• [TASK DATA]
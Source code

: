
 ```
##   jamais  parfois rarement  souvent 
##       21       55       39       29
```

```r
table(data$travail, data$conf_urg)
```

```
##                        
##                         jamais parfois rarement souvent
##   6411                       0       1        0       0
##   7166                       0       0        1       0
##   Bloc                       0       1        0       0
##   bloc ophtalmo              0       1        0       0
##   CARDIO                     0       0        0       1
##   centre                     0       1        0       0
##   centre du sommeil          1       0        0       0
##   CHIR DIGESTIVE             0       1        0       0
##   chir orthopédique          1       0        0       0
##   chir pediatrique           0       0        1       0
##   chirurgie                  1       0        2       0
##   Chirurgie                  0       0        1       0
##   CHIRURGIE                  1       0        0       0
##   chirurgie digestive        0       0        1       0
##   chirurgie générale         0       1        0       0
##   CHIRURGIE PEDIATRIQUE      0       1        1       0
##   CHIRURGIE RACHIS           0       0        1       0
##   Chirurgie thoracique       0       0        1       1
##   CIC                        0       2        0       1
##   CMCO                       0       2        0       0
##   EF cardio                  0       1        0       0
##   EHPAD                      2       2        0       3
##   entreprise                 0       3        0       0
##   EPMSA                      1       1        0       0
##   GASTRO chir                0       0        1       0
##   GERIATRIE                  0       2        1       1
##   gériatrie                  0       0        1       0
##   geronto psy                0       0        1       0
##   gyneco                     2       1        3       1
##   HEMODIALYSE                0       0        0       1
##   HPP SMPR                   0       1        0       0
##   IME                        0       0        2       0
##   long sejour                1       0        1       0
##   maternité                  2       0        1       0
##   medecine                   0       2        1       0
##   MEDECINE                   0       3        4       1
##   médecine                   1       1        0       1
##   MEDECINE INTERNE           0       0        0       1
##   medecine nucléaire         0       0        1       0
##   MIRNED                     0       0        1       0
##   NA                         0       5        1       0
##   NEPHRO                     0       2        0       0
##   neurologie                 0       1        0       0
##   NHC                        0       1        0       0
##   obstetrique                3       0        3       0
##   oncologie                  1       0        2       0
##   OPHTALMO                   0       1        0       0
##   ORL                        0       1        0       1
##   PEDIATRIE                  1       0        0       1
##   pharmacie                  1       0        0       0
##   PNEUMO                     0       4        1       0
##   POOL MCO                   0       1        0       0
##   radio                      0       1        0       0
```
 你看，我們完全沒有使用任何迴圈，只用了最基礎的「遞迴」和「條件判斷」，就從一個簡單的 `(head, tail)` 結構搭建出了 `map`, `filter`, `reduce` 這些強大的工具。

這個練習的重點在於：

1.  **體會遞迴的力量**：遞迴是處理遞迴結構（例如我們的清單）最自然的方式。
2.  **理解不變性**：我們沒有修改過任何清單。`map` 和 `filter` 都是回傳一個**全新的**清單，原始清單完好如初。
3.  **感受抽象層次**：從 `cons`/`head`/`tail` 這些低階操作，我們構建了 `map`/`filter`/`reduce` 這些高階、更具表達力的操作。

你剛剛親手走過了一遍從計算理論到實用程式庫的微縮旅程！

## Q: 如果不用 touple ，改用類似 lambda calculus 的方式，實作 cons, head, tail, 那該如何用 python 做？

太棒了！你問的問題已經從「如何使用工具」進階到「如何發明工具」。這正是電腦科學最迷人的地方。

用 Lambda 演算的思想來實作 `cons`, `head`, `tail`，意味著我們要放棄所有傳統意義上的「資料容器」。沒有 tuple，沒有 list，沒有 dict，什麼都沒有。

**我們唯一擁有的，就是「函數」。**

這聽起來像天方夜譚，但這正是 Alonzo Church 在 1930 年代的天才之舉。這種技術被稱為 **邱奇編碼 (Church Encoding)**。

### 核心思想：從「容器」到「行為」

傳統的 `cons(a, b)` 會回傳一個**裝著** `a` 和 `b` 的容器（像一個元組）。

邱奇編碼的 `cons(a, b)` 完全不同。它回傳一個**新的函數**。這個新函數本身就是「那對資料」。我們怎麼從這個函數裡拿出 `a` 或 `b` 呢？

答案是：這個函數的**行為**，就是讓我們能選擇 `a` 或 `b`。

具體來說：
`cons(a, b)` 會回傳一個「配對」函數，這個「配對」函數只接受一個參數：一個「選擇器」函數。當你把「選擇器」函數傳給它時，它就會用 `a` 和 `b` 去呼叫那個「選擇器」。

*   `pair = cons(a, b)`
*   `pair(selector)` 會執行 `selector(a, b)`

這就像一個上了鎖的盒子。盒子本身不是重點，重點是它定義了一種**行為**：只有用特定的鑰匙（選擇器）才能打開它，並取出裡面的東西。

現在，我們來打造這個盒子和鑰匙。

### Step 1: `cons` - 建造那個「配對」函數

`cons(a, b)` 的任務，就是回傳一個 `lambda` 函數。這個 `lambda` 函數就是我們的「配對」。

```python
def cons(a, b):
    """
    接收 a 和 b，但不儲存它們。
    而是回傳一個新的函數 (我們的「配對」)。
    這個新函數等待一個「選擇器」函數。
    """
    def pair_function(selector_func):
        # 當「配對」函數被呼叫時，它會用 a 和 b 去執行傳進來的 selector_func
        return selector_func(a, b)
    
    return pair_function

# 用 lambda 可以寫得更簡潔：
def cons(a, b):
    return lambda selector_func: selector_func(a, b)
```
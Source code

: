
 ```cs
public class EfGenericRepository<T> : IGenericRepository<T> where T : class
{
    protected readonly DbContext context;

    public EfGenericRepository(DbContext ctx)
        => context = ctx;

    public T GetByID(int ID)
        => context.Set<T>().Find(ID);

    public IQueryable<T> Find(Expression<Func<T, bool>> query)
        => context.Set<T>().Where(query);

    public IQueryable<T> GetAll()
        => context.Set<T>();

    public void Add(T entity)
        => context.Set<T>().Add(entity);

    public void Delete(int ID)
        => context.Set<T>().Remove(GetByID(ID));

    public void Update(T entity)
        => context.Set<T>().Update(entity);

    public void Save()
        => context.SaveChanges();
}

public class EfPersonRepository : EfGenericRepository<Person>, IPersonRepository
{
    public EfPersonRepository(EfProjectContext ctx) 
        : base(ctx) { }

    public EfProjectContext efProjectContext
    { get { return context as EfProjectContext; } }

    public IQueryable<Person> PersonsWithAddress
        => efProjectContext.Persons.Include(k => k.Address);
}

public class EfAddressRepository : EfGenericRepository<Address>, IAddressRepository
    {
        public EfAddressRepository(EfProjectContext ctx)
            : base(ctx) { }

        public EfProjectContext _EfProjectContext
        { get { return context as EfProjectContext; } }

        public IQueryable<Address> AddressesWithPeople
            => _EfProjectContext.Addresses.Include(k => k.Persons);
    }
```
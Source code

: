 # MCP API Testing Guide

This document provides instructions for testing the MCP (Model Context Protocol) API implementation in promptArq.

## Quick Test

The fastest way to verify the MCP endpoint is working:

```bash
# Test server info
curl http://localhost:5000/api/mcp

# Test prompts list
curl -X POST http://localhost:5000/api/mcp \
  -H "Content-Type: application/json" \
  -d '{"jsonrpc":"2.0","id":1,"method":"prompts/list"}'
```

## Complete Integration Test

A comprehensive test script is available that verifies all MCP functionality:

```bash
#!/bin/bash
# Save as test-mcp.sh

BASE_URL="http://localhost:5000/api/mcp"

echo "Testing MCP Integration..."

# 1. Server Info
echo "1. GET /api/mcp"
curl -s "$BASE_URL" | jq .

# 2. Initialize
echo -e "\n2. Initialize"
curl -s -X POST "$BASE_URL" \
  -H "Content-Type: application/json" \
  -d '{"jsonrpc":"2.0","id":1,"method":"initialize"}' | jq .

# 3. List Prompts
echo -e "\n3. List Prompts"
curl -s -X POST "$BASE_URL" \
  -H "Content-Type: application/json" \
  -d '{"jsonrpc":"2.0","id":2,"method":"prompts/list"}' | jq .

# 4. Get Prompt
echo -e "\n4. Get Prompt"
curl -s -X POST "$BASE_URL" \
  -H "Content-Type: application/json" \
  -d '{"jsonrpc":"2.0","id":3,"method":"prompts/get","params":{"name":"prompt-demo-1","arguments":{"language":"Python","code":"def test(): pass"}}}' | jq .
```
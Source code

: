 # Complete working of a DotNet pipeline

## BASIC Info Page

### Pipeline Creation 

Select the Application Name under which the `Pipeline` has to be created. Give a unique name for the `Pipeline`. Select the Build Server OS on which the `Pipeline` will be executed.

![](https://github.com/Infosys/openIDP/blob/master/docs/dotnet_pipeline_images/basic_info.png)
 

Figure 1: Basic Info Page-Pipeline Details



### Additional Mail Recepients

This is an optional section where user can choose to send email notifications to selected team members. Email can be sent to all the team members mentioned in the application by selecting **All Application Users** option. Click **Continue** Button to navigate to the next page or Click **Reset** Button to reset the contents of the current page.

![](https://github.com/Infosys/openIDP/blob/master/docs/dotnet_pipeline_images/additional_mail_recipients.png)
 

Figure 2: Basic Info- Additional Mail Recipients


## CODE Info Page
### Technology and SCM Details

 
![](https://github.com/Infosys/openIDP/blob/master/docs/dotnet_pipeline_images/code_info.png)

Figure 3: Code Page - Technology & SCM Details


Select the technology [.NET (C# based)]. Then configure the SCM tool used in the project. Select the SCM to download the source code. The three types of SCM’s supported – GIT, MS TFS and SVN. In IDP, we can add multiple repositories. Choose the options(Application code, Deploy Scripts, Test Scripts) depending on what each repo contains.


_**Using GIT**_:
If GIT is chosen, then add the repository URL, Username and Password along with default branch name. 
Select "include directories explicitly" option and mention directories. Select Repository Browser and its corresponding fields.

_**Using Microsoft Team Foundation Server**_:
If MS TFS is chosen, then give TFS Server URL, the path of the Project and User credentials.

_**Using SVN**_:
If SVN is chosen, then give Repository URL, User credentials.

• [WHAT TO WORK ON]
Using the listing above, return all lines where the word "Integration" occurs.

• [PROBLEM SOLUTION]
## Complete Integration Test
echo "Testing MCP Integration..."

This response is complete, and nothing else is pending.